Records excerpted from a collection
=== Section Start ===

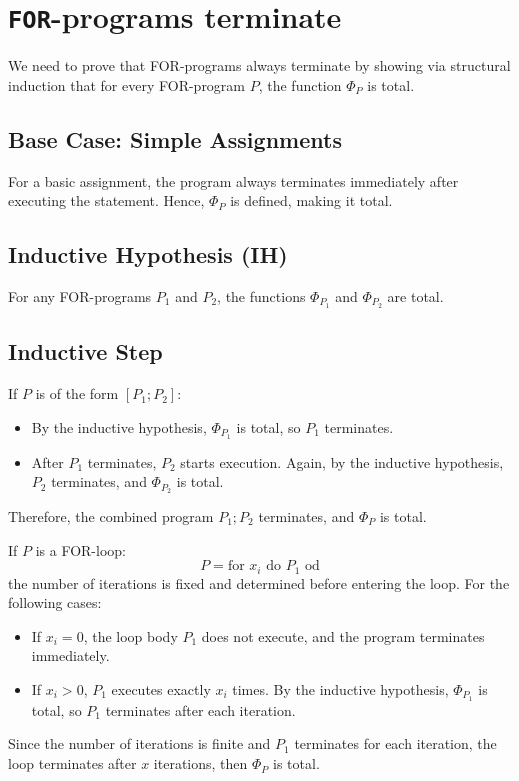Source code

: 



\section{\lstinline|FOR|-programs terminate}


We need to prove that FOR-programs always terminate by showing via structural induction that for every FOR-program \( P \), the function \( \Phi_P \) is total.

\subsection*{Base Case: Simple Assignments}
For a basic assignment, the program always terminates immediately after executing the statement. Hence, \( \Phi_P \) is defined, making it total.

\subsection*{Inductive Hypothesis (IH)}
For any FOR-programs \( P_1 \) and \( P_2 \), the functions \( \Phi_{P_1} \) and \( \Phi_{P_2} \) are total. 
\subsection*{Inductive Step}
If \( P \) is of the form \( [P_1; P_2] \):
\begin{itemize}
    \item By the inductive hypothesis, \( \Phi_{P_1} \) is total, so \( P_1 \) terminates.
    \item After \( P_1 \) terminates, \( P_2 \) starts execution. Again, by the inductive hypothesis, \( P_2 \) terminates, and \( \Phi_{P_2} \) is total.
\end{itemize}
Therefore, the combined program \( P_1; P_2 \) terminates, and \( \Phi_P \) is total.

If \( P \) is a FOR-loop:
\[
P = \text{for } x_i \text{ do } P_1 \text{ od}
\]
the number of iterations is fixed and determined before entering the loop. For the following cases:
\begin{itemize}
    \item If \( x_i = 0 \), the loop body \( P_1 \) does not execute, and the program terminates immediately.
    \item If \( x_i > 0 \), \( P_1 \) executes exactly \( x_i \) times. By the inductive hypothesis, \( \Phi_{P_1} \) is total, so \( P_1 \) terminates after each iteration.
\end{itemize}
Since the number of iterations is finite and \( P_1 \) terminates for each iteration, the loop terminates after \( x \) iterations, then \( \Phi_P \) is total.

=== Section End ===
=== Section Start ===

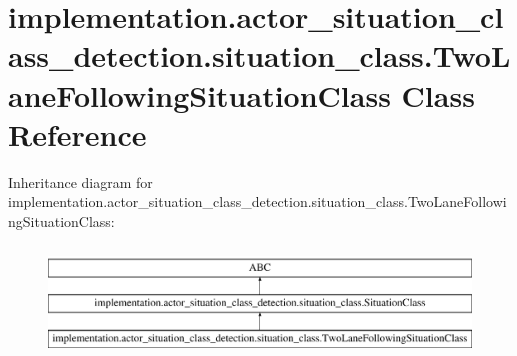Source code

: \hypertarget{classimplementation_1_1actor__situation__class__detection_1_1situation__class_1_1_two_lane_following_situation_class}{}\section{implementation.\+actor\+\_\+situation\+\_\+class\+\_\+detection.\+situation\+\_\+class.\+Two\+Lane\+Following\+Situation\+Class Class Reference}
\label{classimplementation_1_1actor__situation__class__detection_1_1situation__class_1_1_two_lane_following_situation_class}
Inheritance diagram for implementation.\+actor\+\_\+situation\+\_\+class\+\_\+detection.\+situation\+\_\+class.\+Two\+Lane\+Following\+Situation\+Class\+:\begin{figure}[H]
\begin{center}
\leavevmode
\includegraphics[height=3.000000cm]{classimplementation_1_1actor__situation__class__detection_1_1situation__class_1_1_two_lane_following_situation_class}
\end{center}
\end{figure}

=== Section End ===
=== Section Start ===

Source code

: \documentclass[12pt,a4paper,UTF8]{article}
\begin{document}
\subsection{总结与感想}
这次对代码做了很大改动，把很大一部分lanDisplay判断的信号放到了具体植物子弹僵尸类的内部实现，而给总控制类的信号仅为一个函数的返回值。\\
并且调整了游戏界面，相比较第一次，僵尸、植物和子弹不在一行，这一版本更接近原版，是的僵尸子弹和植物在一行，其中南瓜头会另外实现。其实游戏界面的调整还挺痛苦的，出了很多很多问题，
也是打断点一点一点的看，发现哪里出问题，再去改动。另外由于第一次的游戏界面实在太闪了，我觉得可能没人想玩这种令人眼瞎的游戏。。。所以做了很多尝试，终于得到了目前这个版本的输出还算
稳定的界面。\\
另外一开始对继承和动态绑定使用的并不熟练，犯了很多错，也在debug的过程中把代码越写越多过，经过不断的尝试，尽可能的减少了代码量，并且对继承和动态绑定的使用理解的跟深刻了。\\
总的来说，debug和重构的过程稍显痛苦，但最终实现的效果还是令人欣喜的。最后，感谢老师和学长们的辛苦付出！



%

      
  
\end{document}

=== Section End ===

# TASK REQUIREMENTS:
The answer is each line from the entries above in which the word "terminates" occurs.

# RESPONSE TO THE EXERCISE:
For a basic assignment, the program always terminates immediately after executing the statement. Hence, \( \Phi_P \) is defined, making it total.
    \item By the inductive hypothesis, \( \Phi_{P_1} \) is total, so \( P_1 \) terminates.
    \item After \( P_1 \) terminates, \( P_2 \) starts execution. Again, by the inductive hypothesis, \( P_2 \) terminates, and \( \Phi_{P_2} \) is total.
Therefore, the combined program \( P_1; P_2 \) terminates, and \( \Phi_P \) is total.
    \item If \( x_i = 0 \), the loop body \( P_1 \) does not execute, and the program terminates immediately.
    \item If \( x_i > 0 \), \( P_1 \) executes exactly \( x_i \) times. By the inductive hypothesis, \( \Phi_{P_1} \) is total, so \( P_1 \) terminates after each iteration.
Since the number of iterations is finite and \( P_1 \) terminates for each iteration, the loop terminates after \( x \) iterations, then \( \Phi_P \) is total.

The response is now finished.